ダチョウの孵化から解体まで行い、命を頂く事、牧場を営む事で得た、学びや気づきを記録しています。

明日から学生さんが修学旅行などで研修に来てくれます。私の伝えられる限りのことを伝えたいと思います。

2021年07月05日 | 日記
この厳しいコロナ禍の中、子どもたちが研修や修学旅行先として牧場に訪れてくれます。
子どもたちの安全を守りながら、学生たちにこういった機会を与えたいと懸命に考え、数々の問題を解決しながら、行動に移されている先生方をはじめとしたたくさんの方々のお蔭です。
私はたくさんの方々の想いのバトンを受け取り、今伝えられる限りのことを学生さんたちに伝えたいと思います。

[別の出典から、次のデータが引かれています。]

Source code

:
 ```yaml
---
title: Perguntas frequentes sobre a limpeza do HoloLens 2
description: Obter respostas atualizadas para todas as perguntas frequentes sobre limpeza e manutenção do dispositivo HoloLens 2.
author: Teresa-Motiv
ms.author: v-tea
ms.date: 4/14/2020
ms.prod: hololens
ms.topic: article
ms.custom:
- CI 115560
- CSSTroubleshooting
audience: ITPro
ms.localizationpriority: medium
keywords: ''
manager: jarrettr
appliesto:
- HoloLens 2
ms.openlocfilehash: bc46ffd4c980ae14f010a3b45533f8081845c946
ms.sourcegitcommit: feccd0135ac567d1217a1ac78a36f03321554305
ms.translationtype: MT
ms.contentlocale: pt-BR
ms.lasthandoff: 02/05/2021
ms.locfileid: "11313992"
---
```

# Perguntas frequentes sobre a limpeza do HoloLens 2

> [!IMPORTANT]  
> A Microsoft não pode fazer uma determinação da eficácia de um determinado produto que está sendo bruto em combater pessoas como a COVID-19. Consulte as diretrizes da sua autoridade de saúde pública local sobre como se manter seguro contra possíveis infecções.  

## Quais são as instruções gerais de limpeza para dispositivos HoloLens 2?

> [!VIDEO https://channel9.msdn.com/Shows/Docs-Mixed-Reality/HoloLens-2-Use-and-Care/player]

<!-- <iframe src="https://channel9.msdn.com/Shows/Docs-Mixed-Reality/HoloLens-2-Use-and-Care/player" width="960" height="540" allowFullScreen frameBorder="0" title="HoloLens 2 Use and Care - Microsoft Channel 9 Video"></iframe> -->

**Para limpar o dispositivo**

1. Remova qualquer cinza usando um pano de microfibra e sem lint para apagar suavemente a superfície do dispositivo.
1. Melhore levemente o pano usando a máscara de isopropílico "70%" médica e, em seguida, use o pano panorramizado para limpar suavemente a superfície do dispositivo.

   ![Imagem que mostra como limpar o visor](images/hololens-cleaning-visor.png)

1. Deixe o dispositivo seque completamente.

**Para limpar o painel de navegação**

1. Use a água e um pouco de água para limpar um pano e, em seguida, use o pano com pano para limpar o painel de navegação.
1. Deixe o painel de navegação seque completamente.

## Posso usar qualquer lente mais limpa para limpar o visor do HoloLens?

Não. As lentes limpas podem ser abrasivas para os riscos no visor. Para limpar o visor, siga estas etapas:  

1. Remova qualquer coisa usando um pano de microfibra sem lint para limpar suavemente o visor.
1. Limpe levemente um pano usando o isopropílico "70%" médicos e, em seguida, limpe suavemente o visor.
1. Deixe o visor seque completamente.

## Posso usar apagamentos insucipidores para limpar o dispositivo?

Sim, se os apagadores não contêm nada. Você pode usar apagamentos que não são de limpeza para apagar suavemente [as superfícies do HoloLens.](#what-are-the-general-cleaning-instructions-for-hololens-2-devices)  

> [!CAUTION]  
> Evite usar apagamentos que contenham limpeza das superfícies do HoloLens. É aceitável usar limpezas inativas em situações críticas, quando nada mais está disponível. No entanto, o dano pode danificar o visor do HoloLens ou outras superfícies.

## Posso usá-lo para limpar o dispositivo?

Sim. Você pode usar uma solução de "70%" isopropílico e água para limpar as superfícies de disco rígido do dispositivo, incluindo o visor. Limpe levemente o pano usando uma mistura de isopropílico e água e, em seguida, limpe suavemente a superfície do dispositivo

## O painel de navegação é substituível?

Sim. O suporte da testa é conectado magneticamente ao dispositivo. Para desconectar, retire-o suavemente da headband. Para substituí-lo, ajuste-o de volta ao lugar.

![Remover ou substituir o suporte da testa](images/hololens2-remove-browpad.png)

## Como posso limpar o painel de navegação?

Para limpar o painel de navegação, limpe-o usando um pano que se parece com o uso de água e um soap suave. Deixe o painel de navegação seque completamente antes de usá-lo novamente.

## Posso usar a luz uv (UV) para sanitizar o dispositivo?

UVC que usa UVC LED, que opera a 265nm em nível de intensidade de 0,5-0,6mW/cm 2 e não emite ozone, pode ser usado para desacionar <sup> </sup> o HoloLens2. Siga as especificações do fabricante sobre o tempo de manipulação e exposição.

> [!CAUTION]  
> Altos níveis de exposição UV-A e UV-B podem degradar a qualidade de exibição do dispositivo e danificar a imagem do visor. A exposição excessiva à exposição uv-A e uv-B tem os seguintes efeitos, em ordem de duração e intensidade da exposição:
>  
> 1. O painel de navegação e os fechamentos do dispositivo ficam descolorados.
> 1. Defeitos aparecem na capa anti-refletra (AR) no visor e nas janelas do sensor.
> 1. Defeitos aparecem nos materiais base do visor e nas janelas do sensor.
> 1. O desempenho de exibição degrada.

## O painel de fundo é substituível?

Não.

皆さんにとってそうであるように、私にとっても修学旅行は忘れられない思い出です。
特に忘れられないのは沖縄での思い出です。「ガマ」という防空壕として使われた自然の洞窟に入ったり、平和祈念公園に行ったり、沖縄の地上戦について学びました。
その中で最も印象に残っているのは、ひめゆり学徒隊の方のお話です。
「君たちは死なないで」と青年将校が学徒隊の女学生たちに話し、「この人は何と変なことを言うのだ」と思ったというエピソードは深く感銘を受け、印象的でした。
ただ、その当時の同級生にはこういう話を聞かなくてはならないことが苦痛であった人もいました。
私は当時同級生の反応にショックを受けました。
そして、伝えるべきことを広く長く伝えるためには、伝える方法も大切なのだと痛感させられました。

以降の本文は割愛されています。